**TASK GOAL**
Where in the listing does the word "item" appear? Report each line that holds it.

**GIVEN DATA**

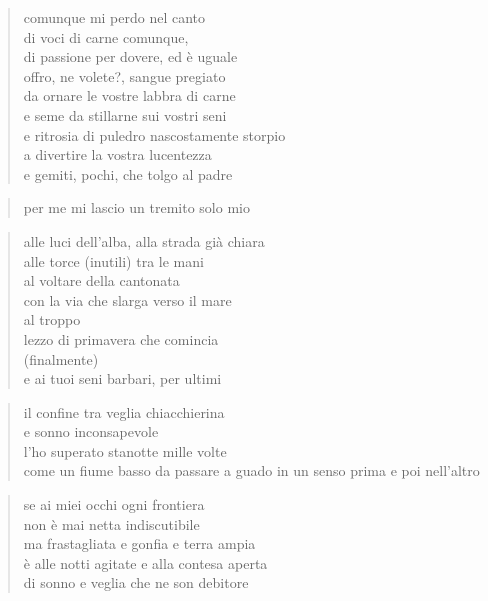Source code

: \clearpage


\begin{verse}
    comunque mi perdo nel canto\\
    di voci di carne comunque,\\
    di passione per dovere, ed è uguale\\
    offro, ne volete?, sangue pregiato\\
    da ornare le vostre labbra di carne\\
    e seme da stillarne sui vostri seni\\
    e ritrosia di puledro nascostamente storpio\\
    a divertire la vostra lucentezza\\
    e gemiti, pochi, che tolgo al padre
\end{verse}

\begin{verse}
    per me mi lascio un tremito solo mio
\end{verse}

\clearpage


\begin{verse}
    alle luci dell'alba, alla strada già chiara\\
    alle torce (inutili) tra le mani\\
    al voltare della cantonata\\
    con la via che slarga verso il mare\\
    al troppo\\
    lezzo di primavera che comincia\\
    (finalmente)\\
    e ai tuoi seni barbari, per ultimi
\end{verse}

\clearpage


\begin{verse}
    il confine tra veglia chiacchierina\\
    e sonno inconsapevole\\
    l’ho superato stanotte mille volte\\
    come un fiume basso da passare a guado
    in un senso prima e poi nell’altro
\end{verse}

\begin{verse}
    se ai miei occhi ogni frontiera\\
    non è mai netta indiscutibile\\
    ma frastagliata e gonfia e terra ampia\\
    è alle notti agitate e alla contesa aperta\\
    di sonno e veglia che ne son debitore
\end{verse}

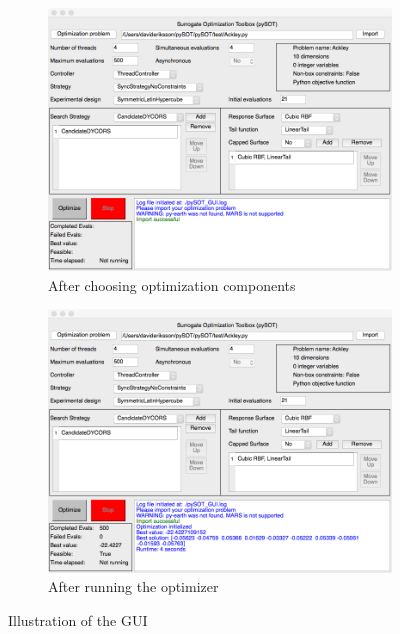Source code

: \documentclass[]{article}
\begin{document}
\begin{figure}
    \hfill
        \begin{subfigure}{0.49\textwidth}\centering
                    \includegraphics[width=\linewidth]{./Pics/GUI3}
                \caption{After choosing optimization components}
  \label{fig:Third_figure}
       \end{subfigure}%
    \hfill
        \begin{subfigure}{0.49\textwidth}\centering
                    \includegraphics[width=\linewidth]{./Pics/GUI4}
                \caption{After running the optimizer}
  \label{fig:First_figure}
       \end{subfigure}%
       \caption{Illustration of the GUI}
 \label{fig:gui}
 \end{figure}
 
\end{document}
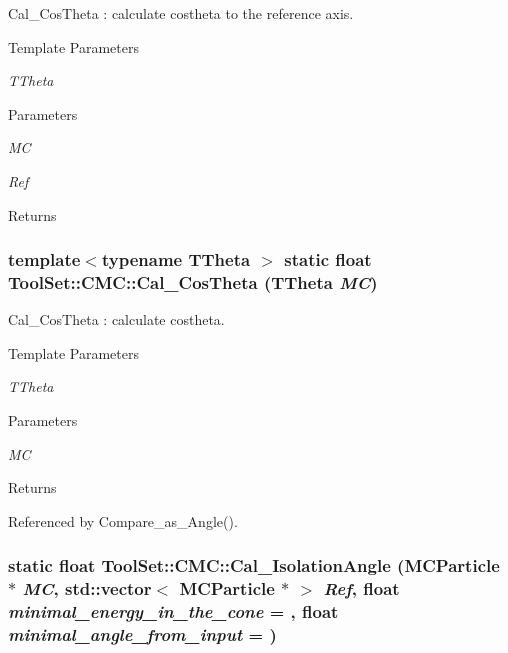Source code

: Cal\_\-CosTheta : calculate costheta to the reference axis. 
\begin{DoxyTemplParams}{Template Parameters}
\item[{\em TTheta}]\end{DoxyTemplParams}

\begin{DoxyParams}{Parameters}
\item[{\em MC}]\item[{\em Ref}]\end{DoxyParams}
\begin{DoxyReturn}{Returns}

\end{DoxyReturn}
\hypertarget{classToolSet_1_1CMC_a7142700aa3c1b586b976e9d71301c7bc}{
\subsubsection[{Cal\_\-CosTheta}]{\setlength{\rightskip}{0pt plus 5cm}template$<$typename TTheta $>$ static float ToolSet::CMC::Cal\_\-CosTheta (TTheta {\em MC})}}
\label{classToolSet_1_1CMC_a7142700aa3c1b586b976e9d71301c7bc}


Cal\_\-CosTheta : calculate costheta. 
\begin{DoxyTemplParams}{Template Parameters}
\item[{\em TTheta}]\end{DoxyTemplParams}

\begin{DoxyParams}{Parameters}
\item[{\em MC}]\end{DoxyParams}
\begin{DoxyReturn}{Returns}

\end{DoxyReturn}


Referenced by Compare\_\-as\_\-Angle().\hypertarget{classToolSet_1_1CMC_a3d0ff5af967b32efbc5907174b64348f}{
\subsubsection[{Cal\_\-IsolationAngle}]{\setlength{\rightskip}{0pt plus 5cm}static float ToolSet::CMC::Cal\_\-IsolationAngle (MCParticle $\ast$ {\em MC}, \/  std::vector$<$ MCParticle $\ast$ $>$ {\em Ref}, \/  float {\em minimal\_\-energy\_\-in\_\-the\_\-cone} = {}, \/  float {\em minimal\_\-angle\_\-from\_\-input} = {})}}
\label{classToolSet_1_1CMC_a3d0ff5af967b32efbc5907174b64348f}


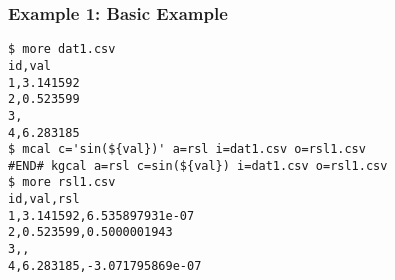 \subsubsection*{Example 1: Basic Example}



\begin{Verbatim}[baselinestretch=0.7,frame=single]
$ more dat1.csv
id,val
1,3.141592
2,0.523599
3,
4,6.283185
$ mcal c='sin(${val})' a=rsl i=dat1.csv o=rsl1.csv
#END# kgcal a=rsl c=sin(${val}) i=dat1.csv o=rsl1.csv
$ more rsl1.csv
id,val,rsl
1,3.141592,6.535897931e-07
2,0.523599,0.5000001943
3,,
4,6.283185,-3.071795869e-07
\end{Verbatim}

**EXERCISE OUTPUT**
\item[{\em TTheta}]\end{DoxyTemplParams}
\item[{\em MC}]\item[{\em Ref}]\end{DoxyParams}
\item[{\em TTheta}]\end{DoxyTemplParams}
\item[{\em MC}]\end{DoxyParams}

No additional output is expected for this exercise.